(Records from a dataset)

──────

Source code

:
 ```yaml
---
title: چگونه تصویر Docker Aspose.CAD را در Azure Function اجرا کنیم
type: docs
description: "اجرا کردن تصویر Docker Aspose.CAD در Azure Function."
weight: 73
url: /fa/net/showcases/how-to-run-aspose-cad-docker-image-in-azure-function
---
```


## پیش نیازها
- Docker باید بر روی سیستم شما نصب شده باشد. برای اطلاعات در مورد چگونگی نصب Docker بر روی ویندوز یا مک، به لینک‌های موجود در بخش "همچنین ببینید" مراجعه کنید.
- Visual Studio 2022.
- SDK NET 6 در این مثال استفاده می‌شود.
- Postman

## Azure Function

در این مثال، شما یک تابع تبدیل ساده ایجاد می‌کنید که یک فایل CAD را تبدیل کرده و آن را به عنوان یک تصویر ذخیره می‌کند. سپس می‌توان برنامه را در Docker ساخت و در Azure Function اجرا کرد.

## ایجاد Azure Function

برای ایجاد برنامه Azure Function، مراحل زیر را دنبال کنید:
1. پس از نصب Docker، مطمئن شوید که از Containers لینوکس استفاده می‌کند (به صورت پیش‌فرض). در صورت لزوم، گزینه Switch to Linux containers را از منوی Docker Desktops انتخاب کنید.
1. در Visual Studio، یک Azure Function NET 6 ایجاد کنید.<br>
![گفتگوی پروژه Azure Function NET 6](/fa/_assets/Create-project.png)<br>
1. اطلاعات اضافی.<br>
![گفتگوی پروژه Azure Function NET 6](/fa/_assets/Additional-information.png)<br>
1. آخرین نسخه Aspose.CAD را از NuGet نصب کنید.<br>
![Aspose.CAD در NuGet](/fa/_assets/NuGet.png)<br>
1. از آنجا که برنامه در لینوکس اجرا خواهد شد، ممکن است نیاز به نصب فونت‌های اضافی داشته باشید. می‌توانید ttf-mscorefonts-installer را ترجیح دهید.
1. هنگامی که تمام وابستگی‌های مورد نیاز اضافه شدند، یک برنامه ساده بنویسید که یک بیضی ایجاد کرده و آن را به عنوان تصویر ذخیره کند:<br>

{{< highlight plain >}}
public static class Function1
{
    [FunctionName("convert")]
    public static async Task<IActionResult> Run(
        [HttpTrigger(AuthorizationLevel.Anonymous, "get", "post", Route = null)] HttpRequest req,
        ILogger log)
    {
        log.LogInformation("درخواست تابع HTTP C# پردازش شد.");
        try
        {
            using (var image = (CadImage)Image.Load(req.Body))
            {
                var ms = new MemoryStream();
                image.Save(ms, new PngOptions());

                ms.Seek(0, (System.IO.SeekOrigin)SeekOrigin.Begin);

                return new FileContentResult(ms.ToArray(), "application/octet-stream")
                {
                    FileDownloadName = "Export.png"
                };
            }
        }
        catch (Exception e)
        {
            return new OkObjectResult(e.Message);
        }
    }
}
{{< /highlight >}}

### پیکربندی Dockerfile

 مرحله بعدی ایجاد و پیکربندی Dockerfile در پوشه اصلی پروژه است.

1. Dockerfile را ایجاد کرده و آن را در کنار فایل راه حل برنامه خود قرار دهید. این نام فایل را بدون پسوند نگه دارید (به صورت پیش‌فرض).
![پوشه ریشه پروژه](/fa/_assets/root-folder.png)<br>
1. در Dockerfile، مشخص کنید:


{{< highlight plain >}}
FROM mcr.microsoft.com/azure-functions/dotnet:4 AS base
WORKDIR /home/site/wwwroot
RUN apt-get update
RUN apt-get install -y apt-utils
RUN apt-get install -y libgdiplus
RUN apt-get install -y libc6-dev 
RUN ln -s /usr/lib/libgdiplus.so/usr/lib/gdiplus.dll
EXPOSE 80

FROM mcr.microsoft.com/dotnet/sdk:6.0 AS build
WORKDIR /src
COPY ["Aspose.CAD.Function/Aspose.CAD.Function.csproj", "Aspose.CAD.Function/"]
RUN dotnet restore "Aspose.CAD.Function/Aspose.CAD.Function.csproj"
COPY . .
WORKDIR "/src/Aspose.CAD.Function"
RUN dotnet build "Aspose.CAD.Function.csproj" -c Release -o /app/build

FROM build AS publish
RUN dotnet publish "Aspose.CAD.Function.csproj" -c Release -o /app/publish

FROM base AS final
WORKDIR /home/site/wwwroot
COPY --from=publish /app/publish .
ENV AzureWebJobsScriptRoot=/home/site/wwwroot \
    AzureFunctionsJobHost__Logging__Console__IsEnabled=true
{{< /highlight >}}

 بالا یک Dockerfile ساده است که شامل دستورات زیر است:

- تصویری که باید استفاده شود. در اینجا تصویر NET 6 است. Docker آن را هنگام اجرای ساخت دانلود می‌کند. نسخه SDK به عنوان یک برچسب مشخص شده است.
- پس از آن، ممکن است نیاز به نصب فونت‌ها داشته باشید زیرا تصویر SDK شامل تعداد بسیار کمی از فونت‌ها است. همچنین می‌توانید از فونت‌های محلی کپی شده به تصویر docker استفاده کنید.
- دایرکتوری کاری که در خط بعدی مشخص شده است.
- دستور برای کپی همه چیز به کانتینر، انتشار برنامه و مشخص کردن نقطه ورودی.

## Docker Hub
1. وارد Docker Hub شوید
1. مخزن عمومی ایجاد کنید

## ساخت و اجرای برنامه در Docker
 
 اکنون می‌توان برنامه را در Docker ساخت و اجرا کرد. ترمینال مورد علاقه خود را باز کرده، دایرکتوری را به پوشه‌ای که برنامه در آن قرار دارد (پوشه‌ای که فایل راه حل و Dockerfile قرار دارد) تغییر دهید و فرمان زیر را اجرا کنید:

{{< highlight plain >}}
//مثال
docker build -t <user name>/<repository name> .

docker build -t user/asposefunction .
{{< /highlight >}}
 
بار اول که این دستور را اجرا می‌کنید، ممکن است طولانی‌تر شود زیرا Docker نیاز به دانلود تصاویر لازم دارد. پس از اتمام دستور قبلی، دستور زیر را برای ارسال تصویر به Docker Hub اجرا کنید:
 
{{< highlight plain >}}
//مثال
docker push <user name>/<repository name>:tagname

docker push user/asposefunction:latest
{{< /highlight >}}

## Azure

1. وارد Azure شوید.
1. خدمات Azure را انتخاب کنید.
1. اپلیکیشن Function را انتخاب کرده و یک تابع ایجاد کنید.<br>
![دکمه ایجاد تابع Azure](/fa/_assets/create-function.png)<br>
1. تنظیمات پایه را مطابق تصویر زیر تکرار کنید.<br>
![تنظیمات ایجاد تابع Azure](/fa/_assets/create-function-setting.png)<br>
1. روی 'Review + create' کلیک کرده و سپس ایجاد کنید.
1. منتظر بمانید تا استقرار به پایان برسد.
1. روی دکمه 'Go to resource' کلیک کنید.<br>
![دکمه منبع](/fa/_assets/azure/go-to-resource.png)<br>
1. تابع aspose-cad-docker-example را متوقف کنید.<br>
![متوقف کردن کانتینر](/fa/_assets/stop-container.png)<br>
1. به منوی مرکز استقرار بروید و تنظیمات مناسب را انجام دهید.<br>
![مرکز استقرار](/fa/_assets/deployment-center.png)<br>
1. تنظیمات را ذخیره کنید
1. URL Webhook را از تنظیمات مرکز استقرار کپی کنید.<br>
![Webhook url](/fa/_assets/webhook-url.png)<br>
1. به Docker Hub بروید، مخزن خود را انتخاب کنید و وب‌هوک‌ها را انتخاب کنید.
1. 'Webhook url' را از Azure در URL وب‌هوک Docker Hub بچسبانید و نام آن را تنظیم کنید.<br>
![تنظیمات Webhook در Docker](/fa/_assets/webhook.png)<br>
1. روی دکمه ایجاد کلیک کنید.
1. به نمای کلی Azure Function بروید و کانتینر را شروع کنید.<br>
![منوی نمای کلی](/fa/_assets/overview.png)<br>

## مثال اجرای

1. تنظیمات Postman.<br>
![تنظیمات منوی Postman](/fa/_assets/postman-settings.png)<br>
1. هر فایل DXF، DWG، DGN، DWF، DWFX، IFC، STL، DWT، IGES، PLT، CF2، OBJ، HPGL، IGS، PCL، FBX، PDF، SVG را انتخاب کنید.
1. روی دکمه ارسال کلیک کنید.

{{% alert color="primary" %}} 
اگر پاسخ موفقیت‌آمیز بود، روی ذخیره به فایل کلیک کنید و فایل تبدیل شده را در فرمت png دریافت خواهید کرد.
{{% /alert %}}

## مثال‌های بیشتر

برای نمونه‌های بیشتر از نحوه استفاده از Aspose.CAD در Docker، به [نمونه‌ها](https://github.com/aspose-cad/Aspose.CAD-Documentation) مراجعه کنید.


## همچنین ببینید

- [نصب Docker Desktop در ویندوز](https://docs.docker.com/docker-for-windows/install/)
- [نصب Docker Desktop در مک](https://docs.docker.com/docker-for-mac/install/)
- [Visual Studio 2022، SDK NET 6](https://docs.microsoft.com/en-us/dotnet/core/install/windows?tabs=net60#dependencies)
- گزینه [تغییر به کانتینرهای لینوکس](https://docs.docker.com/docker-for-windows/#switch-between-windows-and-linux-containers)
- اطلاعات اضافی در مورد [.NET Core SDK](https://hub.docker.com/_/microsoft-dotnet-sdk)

──────

Task objective
Beginning at the first line of the data above, retype each line until you reach the line containing "برای ایجاد برنامه", and include that one too. Add nothing else.

Output below
Source code

:
 ```yaml
---
title: چگونه تصویر Docker Aspose.CAD را در Azure Function اجرا کنیم
type: docs
description: "اجرا کردن تصویر Docker Aspose.CAD در Azure Function."
weight: 73
url: /fa/net/showcases/how-to-run-aspose-cad-docker-image-in-azure-function
---
```


## پیش نیازها
- Docker باید بر روی سیستم شما نصب شده باشد. برای اطلاعات در مورد چگونگی نصب Docker بر روی ویندوز یا مک، به لینک‌های موجود در بخش "همچنین ببینید" مراجعه کنید.
- Visual Studio 2022.
- SDK NET 6 در این مثال استفاده می‌شود.
- Postman

## Azure Function

در این مثال، شما یک تابع تبدیل ساده ایجاد می‌کنید که یک فایل CAD را تبدیل کرده و آن را به عنوان یک تصویر ذخیره می‌کند. سپس می‌توان برنامه را در Docker ساخت و در Azure Function اجرا کرد.

## ایجاد Azure Function

برای ایجاد برنامه Azure Function، مراحل زیر را دنبال کنید:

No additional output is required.